Question

An urn A contains 4 white and 1 black ball; urn B contains 3 white and 2 black balls; urn C contains 2 white and 3 black balls. One ball is transferred randomly from A to B; then one ball is transferred randomly from B to C. Finally, a ball is drawn randomly from C. Find the probability that it is black.

• A. \( \frac{7}{12} \)
• B. \( \frac{89}{180} \)
• C. \( \frac{101}{180} \)
• D. \( \frac{17}{36} \)

Hint:

Use the law of total probability to handle multi-stage random transfers.
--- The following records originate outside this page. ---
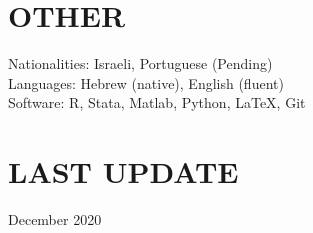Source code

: \documentclass[margin]{res} %
\begin{document}
\begin{resume}
\section{OTHER} 
Nationalities: Israeli, Portuguese (Pending) \\
Languages: Hebrew (native), English (fluent) \\
Software: R, Stata, Matlab, Python, \LaTeX, Git

\section{LAST UPDATE} 
December 2020

\end{resume}
\end{document}
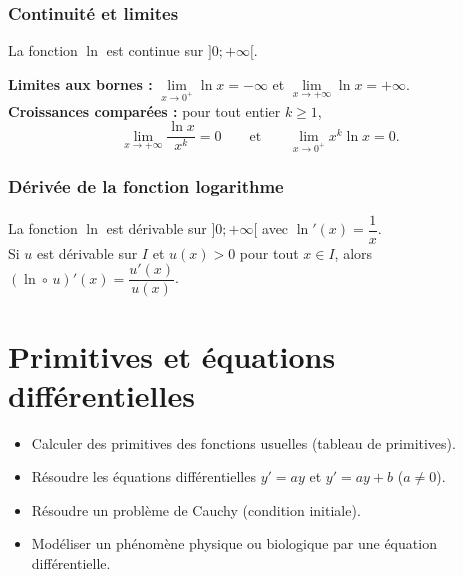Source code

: \documentclass[11pt,a4paper,openany]{book}
\theoremstyle{definition}
\newcommand{\nchap}{
    \setcounter{Définition}{0}
    \setcounter{Propriété}{0}
    \setcounter{Théorème}{0}
    \setcounter{Remarque}{0}
    \setcounter{Exemple}{0}
}
\begin{document}
    \subsection{Continuité et limites}
    \begin{Propriété}
        La fonction $\ln$ est continue sur $]0;+\infty[$.
    \end{Propriété}

    \begin{Propriété}
        \textbf{Limites aux bornes :}
        $\lim\limits_{x\to 0^+}\ln x=-\infty$ et
        $\lim\limits_{x\to+\infty}\ln x=+\infty$.\\[4pt]
        \textbf{Croissances comparées :} pour tout entier $k\geq 1$,
        \[
            \lim\limits_{x\to+\infty}\frac{\ln x}{x^k}=0
            \qquad\text{et}\qquad
            \lim\limits_{x\to 0^+}x^k\ln x=0.
        \]
    \end{Propriété}

    \subsection{Dérivée de la fonction logarithme}
    \begin{Propriété}
        La fonction $\ln$ est dérivable sur $]0;+\infty[$ avec $\ln'(x)=\dfrac{1}{x}$.\\
        Si $u$ est dérivable sur $I$ et $u(x)>0$ pour tout $x\in I$, alors
        $(\ln\circ\, u)'(x)=\dfrac{u'(x)}{u(x)}$.
    \end{Propriété}

    \chapter{Primitives et équations différentielles}
    \nchap

    \begin{capacitesbox}
    \begin{itemize}
        \item Calculer des primitives des fonctions usuelles (tableau de primitives).
        \item Résoudre les équations différentielles $y'=ay$ et $y'=ay+b$ ($a\neq 0$).
        \item Résoudre un problème de Cauchy (condition initiale).
        \item Modéliser un phénomène physique ou biologique par une équation différentielle.
    \end{itemize}
    \end{capacitesbox}
\end{document}
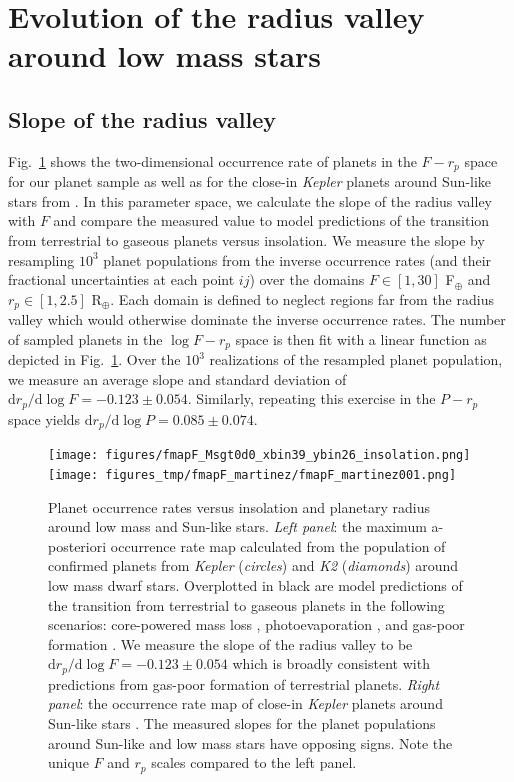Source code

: \documentclass[twocolumn]{emulateapj}
\newcommand{\kepler}[1]{\emph{Kepler}#1}
\newcommand{\ktwo}[1]{\emph{K2}#1}
\begin{document}
\section{Evolution of the radius valley around low mass stars} \label{sect:models}
\subsection{Slope of the radius valley}
Fig.~\ref{fig:fmapF} shows the two-dimensional occurrence rate of planets in the $F-r_p$ space for
our planet sample as well as for the close-in \kepler{} planets around Sun-like stars
from \cite{martinez19}.
In this parameter space, we calculate the slope of the radius valley with $F$ and compare the measured
value to model predictions of the transition from terrestrial to gaseous planets
versus insolation. We measure the slope by resampling $10^3$ planet populations from the inverse
occurrence rates (and their fractional uncertainties at each point $ij$) over the domains
$F\in [1,30]$ F$_{\oplus}$ and $r_p\in [1,2.5]$ R$_{\oplus}$.
Each domain is defined to neglect regions far from the radius valley which would otherwise dominate the
inverse occurrence rates. The number of sampled planets in the $\log{F}-r_p$ space is then fit with a
linear function as depicted in Fig.~\ref{fig:fmapF}. Over the $10^3$ realizations of the resampled planet
population, we measure an average slope and standard deviation of
$\text{d}r_p / \text{d}\log{F} = -0.123\pm 0.054$. Similarly, repeating this exercise in the $P-r_p$
space yields $\text{d}r_p / \text{d}\log{P} = 0.085\pm 0.074$.


\begin{figure}
  \centering
  \texttt{[image: figures/fmapF\_Msgt0d0\_xbin39\_ybin26\_insolation.png]}
  \texttt{[image: figures\_tmp/fmapF\_martinez/fmapF\_martinez001.png]}
  \caption{Planet occurrence rates versus insolation and planetary radius around low mass and Sun-like stars.
    \emph{Left panel}: the maximum a-posteriori occurrence
    rate map calculated from the population of confirmed planets from \kepler{} (\emph{circles}) and
    \ktwo{} (\emph{diamonds}) around low mass dwarf
    stars. Overplotted in black are model predictions of the transition from terrestrial to gaseous
    planets in the following scenarios: core-powered mass loss \citep{gupta19b}, photoevaporation
    \citep{lopez18}, and gas-poor formation \cite{lopez18}. We measure the slope of the radius valley
    to be $\text{d}r_p / \text{d}\log{F} = -0.123\pm 0.054$ which is broadly consistent with predictions
    from gas-poor formation of terrestrial planets. \emph{Right panel}: the occurrence rate map of close-in
    \kepler{} planets around Sun-like stars \citep{martinez19}. The measured slopes for the planet populations
    around Sun-like and low mass stars have opposing signs. Note the unique $F$ and $r_p$ scales compared
    to the left panel.}
  \label{fig:fmapF}
\end{figure}
\end{document}
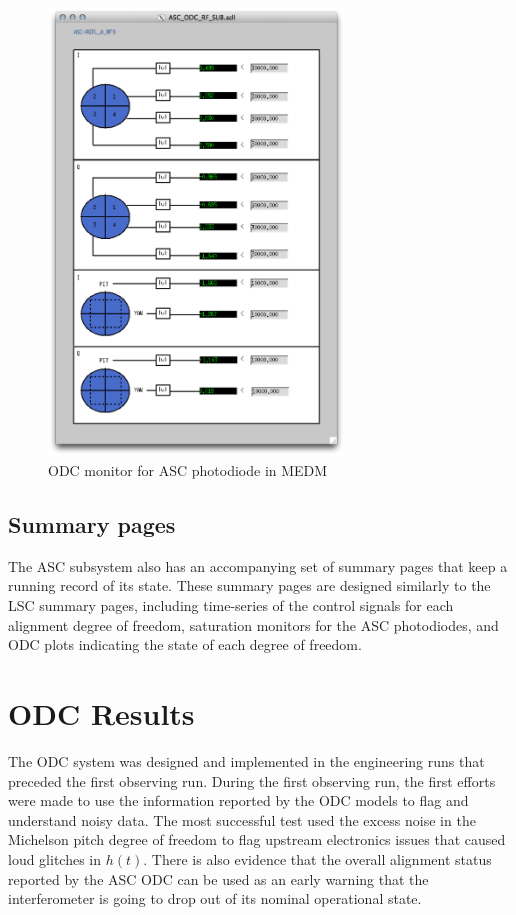 \begin{figure}[ht!]
\includegraphics[width=0.7\textwidth]{figures/ODC/PD_screen}
\caption[ASC ODC Photodiode Monitor in MEDM]{ODC monitor for ASC photodiode in MEDM}
\label{fig:odc-pd-screen}
\end{figure}

\subsection{Summary pages}

The ASC subsystem also has an accompanying set of summary pages that keep a running 
record of its state. These summary pages are designed similarly to the LSC summary 
pages, including time-series of the control signals for each alignment degree of freedom, 
saturation monitors for the ASC photodiodes,  
and ODC plots indicating the state of each degree of freedom.

\section{ODC Results}

The ODC system was designed and implemented in the engineering runs that preceded the 
first observing run. During the first observing run, the first efforts were made to 
use the information reported by the ODC models to flag and understand noisy data. 
The most successful test 
used the excess noise in the Michelson pitch degree of freedom to flag upstream 
electronics issues that caused loud glitches in $h(t)$. There is also evidence 
that the overall alignment status reported by the ASC ODC can be used as an early 
warning that the interferometer is going to drop out of its nominal operational 
state.

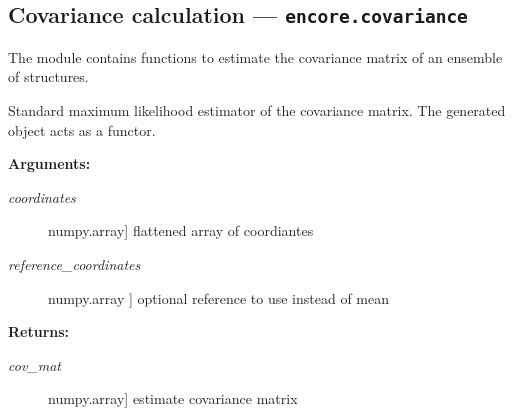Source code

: \documentclass[letterpaper,10pt,english]{sphinxmanual}
\begin{document}
\subsection{Covariance calculation --- \texttt{encore.covariance}}
\label{index:covariance-calculation-encore-covariance}
The module contains functions to estimate the covariance matrix of
an ensemble of structures.

\begin{fulllineitems}
\label{index:encore.covariance.EstimatorML}
Standard maximum likelihood estimator of the covariance matrix. 
The generated object acts as a functor.

\begin{fulllineitems}
\label{index:encore.covariance.EstimatorML.calculate}
\textbf{Arguments:}
\begin{description}
\item[{\emph{coordinates}}] \leavevmode{[}numpy.array{]}
flattened array of coordiantes

\item[{\emph{reference\_coordinates}}] \leavevmode{[}numpy.array {]}
optional reference to use instead of mean

\end{description}

\textbf{Returns:}
\begin{description}
\item[{\emph{cov\_mat}}] \leavevmode{[}numpy.array{]}
estimate covariance matrix

\end{description}

\end{fulllineitems}


\end{fulllineitems}

\end{document}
Calculate probabilities step-by-step for each sequence and sum weighted outcomes.

Answer 1

The Correct Option is C

Initial compositions: \[ A: 4W, 1B; B: 3W, 2B; C: 2W, 3B \] Step 1: Transfer one ball from A to B.
\[ P(W \text{ from A}) = \frac{4}{5}, P(B \text{ from A}) = \frac{1}{5} \] After transfer: \[ B' = \begin{cases} 4W, 2B & \text{if W transferred}
3W, 3B & \text{if B transferred} \end{cases} \] Step 2: Transfer one ball from B' to C.
\[ \begin{cases} P(W \text{ from } B') = \frac{4}{6}, P(B \text{ from } B') = \frac{2}{6} & \text{if } B' = 4W,2B
P(W \text{ from } B'') = \frac{3}{6}, P(B \text{ from } B'') = \frac{3}{6} & \text{if } B'' = 3W,3B \end{cases} \] Step 3: Final composition of C and probability of drawing black: \[ \begin{aligned} & P(\text{Black} | W \to B, W \to C) = \frac{3}{6} = \frac{1}{2}, P(\text{Black} | W \to B, B \to C) = \frac{4}{6} = \frac{2}{3},
& P(\text{Black} | B \to B, W \to C) = \frac{3}{6} = \frac{1}{2}, P(\text{Black} | B \to B, B \to C) = \frac{4}{6} = \frac{2}{3}.
\end{aligned} \] Step 4: Total probability using law of total probability: \[ \begin{aligned} P(\text{Black}) &= \frac{4}{5} \times \frac{4}{6} \times \frac{1}{2} + \frac{4}{5} \times \frac{2}{6} \times \frac{2}{3}
& + \frac{1}{5} \times \frac{3}{6} \times \frac{1}{2} + \frac{1}{5} \times \frac{3}{6} \times \frac{2}{3}
&= \frac{4}{15} + \frac{8}{45} + \frac{1}{20} + \frac{1}{15} = \frac{101}{180}.
\end{aligned} \] This matches option (3).